» **DIRECTIONS**:
Return the records exactly, from the first line through the "## What is Version Control?" line.

» **Saved data entries**:

# # # # # # #

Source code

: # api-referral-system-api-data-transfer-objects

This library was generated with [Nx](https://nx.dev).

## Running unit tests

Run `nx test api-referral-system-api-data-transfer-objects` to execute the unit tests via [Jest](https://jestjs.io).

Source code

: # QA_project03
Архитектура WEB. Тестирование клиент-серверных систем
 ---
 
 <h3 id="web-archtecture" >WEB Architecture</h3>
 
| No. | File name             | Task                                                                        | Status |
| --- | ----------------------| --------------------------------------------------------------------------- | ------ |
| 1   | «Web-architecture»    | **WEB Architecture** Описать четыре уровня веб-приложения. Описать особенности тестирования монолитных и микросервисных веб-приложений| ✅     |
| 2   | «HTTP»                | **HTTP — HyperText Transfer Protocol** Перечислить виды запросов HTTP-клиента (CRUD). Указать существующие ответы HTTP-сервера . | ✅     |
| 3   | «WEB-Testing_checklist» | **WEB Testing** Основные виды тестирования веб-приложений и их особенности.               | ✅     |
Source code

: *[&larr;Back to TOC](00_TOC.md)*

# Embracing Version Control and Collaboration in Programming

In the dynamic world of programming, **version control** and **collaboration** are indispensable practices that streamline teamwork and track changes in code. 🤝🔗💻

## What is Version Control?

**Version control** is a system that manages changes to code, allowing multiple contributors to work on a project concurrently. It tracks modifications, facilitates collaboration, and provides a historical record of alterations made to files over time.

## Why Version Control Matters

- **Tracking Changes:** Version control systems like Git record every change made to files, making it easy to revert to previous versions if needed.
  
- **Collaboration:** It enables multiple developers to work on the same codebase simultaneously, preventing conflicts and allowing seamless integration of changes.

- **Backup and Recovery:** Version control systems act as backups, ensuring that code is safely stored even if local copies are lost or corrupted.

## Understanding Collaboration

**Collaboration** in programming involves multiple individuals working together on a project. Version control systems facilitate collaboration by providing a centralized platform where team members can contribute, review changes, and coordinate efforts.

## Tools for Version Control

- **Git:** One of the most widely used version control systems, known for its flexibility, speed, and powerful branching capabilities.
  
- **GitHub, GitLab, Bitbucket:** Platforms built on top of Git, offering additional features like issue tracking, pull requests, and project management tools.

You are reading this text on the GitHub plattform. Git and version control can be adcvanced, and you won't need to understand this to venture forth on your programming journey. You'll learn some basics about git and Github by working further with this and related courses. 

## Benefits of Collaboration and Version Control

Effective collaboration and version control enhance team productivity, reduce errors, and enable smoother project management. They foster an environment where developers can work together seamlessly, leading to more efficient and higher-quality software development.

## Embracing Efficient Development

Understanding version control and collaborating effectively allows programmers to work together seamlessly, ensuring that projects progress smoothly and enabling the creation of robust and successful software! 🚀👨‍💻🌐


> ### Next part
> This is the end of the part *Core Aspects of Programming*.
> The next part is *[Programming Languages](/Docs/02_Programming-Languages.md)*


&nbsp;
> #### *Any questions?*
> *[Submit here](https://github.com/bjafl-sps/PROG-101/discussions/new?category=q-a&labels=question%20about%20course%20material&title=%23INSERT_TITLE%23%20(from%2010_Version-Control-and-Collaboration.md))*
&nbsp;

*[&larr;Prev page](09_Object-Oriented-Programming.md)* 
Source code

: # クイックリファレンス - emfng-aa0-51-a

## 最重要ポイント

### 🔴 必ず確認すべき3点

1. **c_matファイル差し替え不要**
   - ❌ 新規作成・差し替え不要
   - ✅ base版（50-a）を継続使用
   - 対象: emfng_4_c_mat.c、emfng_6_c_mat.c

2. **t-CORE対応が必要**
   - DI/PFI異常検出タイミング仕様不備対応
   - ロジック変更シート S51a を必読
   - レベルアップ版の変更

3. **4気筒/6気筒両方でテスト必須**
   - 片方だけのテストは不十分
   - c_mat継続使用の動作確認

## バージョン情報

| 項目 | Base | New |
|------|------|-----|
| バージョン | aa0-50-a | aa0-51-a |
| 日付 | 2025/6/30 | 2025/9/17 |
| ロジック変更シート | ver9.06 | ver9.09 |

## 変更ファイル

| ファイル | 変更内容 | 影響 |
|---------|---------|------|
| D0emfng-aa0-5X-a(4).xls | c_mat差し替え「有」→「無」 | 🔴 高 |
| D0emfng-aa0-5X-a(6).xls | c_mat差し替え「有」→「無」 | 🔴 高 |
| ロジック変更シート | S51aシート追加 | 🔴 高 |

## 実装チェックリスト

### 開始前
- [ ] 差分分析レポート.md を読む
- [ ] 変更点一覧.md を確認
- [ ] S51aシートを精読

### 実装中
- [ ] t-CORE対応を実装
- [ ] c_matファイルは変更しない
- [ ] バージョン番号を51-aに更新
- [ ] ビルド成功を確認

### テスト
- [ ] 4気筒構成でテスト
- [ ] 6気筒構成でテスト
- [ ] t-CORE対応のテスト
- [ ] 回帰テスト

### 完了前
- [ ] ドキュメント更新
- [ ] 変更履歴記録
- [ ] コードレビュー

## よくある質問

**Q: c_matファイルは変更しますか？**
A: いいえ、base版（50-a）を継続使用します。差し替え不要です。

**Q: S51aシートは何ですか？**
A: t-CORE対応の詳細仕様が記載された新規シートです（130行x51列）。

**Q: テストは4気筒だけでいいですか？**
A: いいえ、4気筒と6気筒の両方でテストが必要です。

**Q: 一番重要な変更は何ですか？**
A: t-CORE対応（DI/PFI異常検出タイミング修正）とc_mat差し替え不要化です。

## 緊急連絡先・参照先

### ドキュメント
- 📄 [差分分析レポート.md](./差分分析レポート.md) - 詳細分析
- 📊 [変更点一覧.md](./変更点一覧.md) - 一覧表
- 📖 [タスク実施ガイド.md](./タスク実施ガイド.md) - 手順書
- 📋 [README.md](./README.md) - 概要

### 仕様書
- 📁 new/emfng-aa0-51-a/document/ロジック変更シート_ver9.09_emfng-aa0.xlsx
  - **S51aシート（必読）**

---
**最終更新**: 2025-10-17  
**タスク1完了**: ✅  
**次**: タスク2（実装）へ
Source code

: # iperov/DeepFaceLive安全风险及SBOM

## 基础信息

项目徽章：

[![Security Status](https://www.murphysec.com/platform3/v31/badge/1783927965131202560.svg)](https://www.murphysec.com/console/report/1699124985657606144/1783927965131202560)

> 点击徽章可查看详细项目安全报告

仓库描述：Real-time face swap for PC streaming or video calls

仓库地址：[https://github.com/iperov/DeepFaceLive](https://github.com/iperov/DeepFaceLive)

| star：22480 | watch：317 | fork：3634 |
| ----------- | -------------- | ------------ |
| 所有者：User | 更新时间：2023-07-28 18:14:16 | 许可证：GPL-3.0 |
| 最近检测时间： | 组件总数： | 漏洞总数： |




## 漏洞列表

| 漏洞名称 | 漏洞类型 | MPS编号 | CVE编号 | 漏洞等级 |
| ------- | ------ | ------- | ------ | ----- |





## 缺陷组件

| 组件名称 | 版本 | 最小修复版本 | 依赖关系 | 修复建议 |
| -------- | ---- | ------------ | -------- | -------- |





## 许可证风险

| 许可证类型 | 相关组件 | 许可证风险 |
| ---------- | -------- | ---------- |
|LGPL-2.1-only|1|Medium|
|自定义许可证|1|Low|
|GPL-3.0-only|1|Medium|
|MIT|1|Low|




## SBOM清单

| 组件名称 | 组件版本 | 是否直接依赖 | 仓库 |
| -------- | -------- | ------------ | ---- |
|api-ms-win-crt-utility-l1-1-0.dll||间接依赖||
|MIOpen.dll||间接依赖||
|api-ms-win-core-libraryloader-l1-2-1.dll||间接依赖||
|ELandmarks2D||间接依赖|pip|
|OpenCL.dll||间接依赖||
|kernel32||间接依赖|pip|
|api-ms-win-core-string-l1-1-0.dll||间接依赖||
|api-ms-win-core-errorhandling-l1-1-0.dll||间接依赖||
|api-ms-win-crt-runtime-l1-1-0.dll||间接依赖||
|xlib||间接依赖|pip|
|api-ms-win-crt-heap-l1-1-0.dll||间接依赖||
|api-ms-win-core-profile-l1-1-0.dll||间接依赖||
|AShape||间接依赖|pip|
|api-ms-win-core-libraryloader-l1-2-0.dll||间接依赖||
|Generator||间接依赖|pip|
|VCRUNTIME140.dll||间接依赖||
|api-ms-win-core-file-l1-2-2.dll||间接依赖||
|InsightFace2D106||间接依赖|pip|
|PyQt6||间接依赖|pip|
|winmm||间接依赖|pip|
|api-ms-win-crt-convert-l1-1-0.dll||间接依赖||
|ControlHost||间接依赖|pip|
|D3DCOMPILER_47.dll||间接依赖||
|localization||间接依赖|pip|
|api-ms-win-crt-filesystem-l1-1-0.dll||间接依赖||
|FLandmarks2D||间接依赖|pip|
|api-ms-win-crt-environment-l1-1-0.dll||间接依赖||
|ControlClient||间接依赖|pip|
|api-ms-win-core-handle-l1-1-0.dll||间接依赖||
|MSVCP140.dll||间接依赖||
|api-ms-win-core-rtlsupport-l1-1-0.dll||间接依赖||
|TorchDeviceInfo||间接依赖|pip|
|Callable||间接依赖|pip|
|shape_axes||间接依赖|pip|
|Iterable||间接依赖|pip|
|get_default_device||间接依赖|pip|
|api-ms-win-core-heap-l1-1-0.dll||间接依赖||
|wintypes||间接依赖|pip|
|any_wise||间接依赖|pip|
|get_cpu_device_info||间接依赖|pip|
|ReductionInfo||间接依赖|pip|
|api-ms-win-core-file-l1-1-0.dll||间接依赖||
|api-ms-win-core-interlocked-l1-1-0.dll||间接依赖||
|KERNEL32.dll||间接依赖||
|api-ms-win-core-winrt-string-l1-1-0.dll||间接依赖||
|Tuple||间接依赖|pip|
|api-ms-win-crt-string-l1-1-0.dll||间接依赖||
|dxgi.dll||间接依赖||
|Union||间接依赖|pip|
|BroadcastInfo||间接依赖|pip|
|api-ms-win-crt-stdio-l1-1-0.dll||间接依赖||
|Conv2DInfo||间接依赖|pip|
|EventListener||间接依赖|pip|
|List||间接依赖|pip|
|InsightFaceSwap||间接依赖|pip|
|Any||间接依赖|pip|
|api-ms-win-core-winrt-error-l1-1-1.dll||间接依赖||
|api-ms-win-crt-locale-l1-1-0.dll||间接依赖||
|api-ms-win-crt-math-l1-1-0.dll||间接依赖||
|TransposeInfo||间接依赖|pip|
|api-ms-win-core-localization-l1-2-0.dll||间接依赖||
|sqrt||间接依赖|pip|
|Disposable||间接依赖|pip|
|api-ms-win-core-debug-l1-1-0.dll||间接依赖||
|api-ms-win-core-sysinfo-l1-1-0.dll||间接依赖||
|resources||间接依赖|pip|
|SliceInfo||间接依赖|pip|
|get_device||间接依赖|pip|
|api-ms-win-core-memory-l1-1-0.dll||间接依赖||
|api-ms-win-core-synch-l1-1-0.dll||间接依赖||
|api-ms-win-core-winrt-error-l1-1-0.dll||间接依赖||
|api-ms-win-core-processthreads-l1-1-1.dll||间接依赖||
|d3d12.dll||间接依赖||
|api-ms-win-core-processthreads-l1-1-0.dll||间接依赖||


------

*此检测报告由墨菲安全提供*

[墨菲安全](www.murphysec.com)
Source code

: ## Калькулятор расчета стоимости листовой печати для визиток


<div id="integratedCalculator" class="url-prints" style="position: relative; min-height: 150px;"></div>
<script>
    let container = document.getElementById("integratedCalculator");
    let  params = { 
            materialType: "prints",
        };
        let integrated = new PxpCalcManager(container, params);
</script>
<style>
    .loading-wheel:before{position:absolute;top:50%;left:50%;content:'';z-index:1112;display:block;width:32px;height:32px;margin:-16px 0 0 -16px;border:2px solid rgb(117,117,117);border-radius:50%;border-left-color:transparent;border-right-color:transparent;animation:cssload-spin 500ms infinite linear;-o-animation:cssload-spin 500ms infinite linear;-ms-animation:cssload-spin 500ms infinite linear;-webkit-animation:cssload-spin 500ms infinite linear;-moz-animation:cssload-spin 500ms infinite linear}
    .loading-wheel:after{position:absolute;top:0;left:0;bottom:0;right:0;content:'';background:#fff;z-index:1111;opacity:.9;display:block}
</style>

# # # # # # #

» **RESPONSE TO THIS TASK**:
Source code

: # api-referral-system-api-data-transfer-objects

This library was generated with [Nx](https://nx.dev).

## Running unit tests

Run `nx test api-referral-system-api-data-transfer-objects` to execute the unit tests via [Jest](https://jestjs.io).

Source code

: # QA_project03
Архитектура WEB. Тестирование клиент-серверных систем
 ---
 
 <h3 id="web-archtecture" >WEB Architecture</h3>
 
| No. | File name             | Task                                                                        | Status |
| --- | ----------------------| --------------------------------------------------------------------------- | ------ |
| 1   | «Web-architecture»    | **WEB Architecture** Описать четыре уровня веб-приложения. Описать особенности тестирования монолитных и микросервисных веб-приложений| ✅     |
| 2   | «HTTP»                | **HTTP — HyperText Transfer Protocol** Перечислить виды запросов HTTP-клиента (CRUD). Указать существующие ответы HTTP-сервера . | ✅     |
| 3   | «WEB-Testing_checklist» | **WEB Testing** Основные виды тестирования веб-приложений и их особенности.               | ✅     |
Source code

: *[&larr;Back to TOC](00_TOC.md)*

# Embracing Version Control and Collaboration in Programming

In the dynamic world of programming, **version control** and **collaboration** are indispensable practices that streamline teamwork and track changes in code. 🤝🔗💻

## What is Version Control?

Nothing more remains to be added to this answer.